The EarthScope-operated data systems of the NSF GAGE and SAGE Facilities are migrating to cloud services. To learn more about this effort and find resources, visit earthscope.org/data/cloud
The July 8-12 Massive Parallel Analysis System for Seismologists (MsPASS) short course was the first to run in our GeoLab JupyterHub environment—a successful experience, we’re pleased to report. This milestone marks a significant achievement, showcasing one of the benefits of the new cloud-based platform we are building.
The MsPASS course introduced participants to the only current, generic software system capable of handling large volumes of earthquake seismology data on large HPC and cloud systems. Designed to accommodate variable data processing needs based on specific scientific questions, MsPASS is akin to an enhanced version of ObsPy. The course provided a comprehensive overview of the system’s capabilities, equipping participants with the tools to leverage this powerful package for their research.
One of the key benefits of using the GeoLab environment was immediately apparent when each student was able to successfully login to the Hub and their environment was already configured and ready to dive into the course work. Since we created a pre-configured environment tailored to the course content beforehand, there was no need to work with individual students to troubleshoot their individual environments once the course started—everyone logged in with the same environment, the same software, and the same data available without having to worry about how their particular computer was configured.
Behind the curtain
The GeoLab JupyterHub environment performed well throughout the course. There were no technical issues, and the environment scaled as expected to handle the increased traffic. From our backend dashboard, we watched as the Hub automatically scaled the number of available nodes with the number of students logging in throughout the week. The amount of nodes increased when more students logged in, and decreased when students logged off, which means we didn’t have to allocate resources that we weren’t using.

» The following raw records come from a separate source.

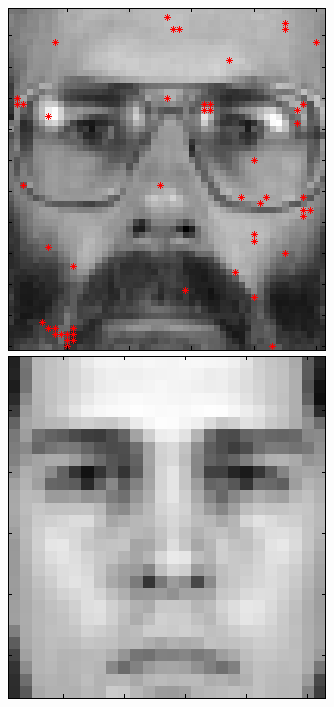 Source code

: \begin{figure}[ht]
 \includegraphics[width=\textwidth*11/100]{ch5/figures/XM2VTS_8_-1.png}\\
 \includegraphics[width=\textwidth*11/100]{ch5/figures/XM2VTS_1_0.png}

\end{figure}
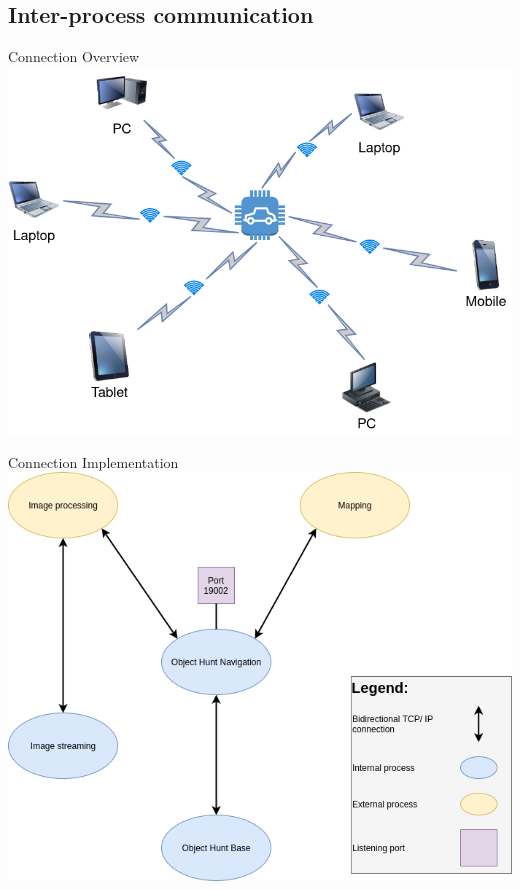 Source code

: \documentclass{beamer}
\begin{document}
\subsection{Inter-process communication}

\begin{frame}{Connection Overview}
\centering
\includegraphics[scale=0.32]{sources/connection_overview.png}
\end{frame}

\begin{frame}{Connection Implementation}
\centering
\includegraphics[scale=0.32]{sources/software_structure.png}
\end{frame}
\end{document}
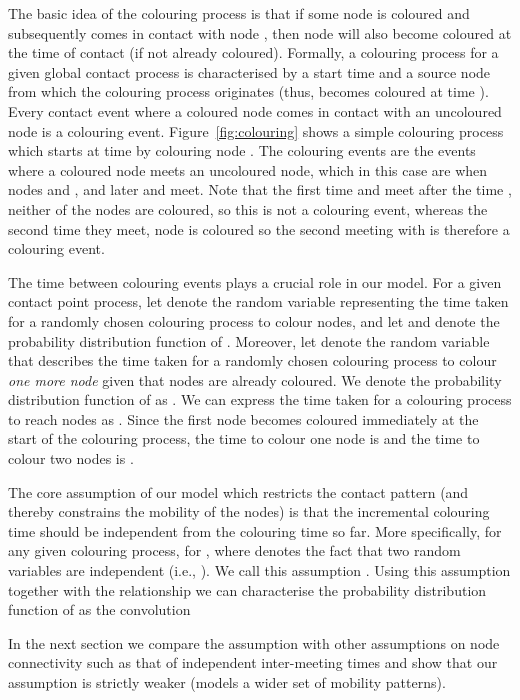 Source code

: \documentclass{article}
\begin{document}
The basic idea of the colouring process is that if some node  is
coloured and subsequently comes in contact with node , then node 
will also become coloured at the time of contact (if not already
coloured). Formally, a colouring process  for a given global
contact process is characterised by a start time  and a source
node  from which the colouring process originates (thus, 
becomes coloured at time ). Every contact event where a coloured
node comes in contact with an uncoloured node is a colouring
event. Figure~\ref{fig:colouring} shows a simple colouring process
 which starts at time  by colouring node . The
colouring events are the events where a coloured node meets an
uncoloured node, which in this case are when nodes  and , and
later  and  meet. Note that the first time  and  meet
after the time , neither of the nodes are coloured, so this is
not a colouring event, whereas the second time they meet, node  is
coloured so the second meeting with  is therefore a colouring event.

The time between colouring events plays a crucial role in our model.
For a given contact point process, let  denote the random
variable representing the time taken for a randomly chosen colouring
process to colour  nodes, and let  and denote the
probability distribution function of . Moreover, let 
denote the random variable that describes the time taken for a
randomly chosen colouring process to colour \emph{one more node} given
that  nodes are already coloured. We denote the probability
distribution function of  as . We can
express the time taken for a colouring process to reach  nodes as
. Since the first node becomes coloured
immediately at the start of the colouring process, the time to colour
one node is  and the time to colour two nodes is . 

The core assumption of our model which restricts the contact pattern
(and thereby constrains the mobility of the nodes) is that the incremental
colouring time should be independent from the colouring time so far.
More specifically, for any given colouring process, 
for , where  denotes the fact that two random
variables are independent (i.e., ). We call this assumption
. Using this assumption together with the relationship
 we can characterise the probability
distribution function of  as the convolution 


In the next section we compare the  assumption with other
assumptions on node connectivity such as that of independent
inter-meeting times and show that our assumption is strictly weaker
(models a wider set of mobility patterns).
\end{document}
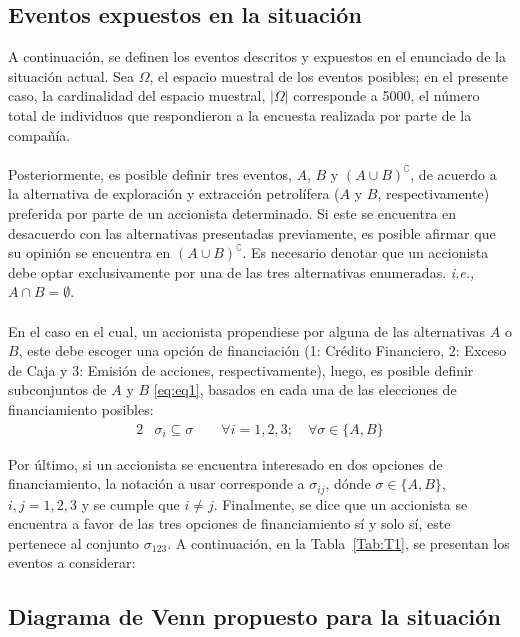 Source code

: \documentclass[paper=letterpaper]{article}
\begin{document}
\subsection{Eventos expuestos en la situación}
A continuación, se definen los eventos descritos y expuestos en el enunciado de la situación actual. Sea $\Omega$, el espacio muestral de los eventos posibles; en el presente caso, la cardinalidad del espacio muestral, $\vert \Omega \vert$ corresponde a 5000, el n\'{u}mero total de individuos que respondieron a la encuesta realizada por parte de la compa\~n\'{i}a. 
\\
\\
Posteriormente, es posible definir tres eventos, $A$, $B$ y $(A \cup B)^{\complement}$, de acuerdo a la alternativa de exploraci\'{o}n y extracci\'{o}n petrol\'{i}fera ($A$ y $B$, respectivamente) preferida por parte de un accionista determinado. Si este se encuentra en desacuerdo con las alternativas presentadas previamente, es posible afirmar que su opini\'{o}n se encuentra en $(A \cup B)^{\complement}$. Es necesario denotar que un accionista debe optar exclusivamente por una de las tres alternativas enumeradas. \textit{i.e.,} $A \cap B = \emptyset$.
\\
\\
En el caso en el cual, un accionista propendiese por alguna de las alternativas $A$ o $B$, este debe escoger una opci\'{o}n de financiaci\'{o}n (1: Crédito Financiero, 2: Exceso de Caja y 3: Emisi\'{o}n de acciones, respectivamente), luego, es posible definir subconjuntos de $A$ y $B$ \eqref{eq:eq1}, basados en cada una de las elecciones de financiamiento posibles: 
\begin{alignat}{2}
        &\sigma_i \subseteq \sigma  \qquad \forall i = 1,2,3; \quad \forall \sigma \in \{A,B\} \label{eq:eq1} 
\end{alignat}

Por \'{u}ltimo, si un accionista se encuentra interesado en dos opciones de financiamiento, la notaci\'{o}n a usar corresponde a $\sigma_{ij}$, d\'{o}nde $\sigma \in \{A, B\}$, $i,j = 1,2,3$ y se cumple que $i \neq j$. Finalmente, se dice que un accionista se encuentra a favor de las tres opciones de financiamiento s\'{i} y solo s\'{i}, este pertenece al conjunto $\sigma_{123}$. A continuación, en la Tabla~\ref{Tab:T1}, se presentan los eventos a considerar:


\subsection{Diagrama de Venn propuesto para la situaci\'{o}n}
\end{document}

Still, every good pilot test shows you some areas you can improve. In this case, we found a little too much friction in the process of registering as a new user, being assigned access to the short course image in GeoLab, and correctly selecting that image when logging in to work with the course materials. We’ll be working to make that process simpler and add tutorial instructions that eliminate the potential for confusion.
We’ve also used this initial experience to create a blueprint for the setup of future short courses, from collecting information from instructors to deploying the software images and ensuring participants have all the resources they need.
And while the computational power scaled quite well, we did observe some minor slowdowns when the full course of students were simultaneously churning through some especially data-intensive parts of the workflow—just the sort of issue that only reveals itself when a large number of participants stress test the system together.
A glimpse into the future
The success of the MsPASS Short Course demonstrates how useful we hope GeoLab will be in providing equitable access to advanced training and resources. Our aim is to ensure that researchers, regardless of their location or resources, can benefit from cloud computing capabilities. GeoLab will be a valuable tool to support more short courses in the future, streamlining the process so courses can focus on the content without losing time to getting every student up and running.
Development of GeoLab is occurring in parallel with the ongoing development of our cloud data systems. When our data archives are cloud-optimized, GeoLab will provide a convenient platform to begin taking advantage of more convenient, more powerful data processing techniques.
As this development progresses, we will be sharing more opportunities to explore the potential of the GeoLab JupyterHub environment for your research and educational endeavors.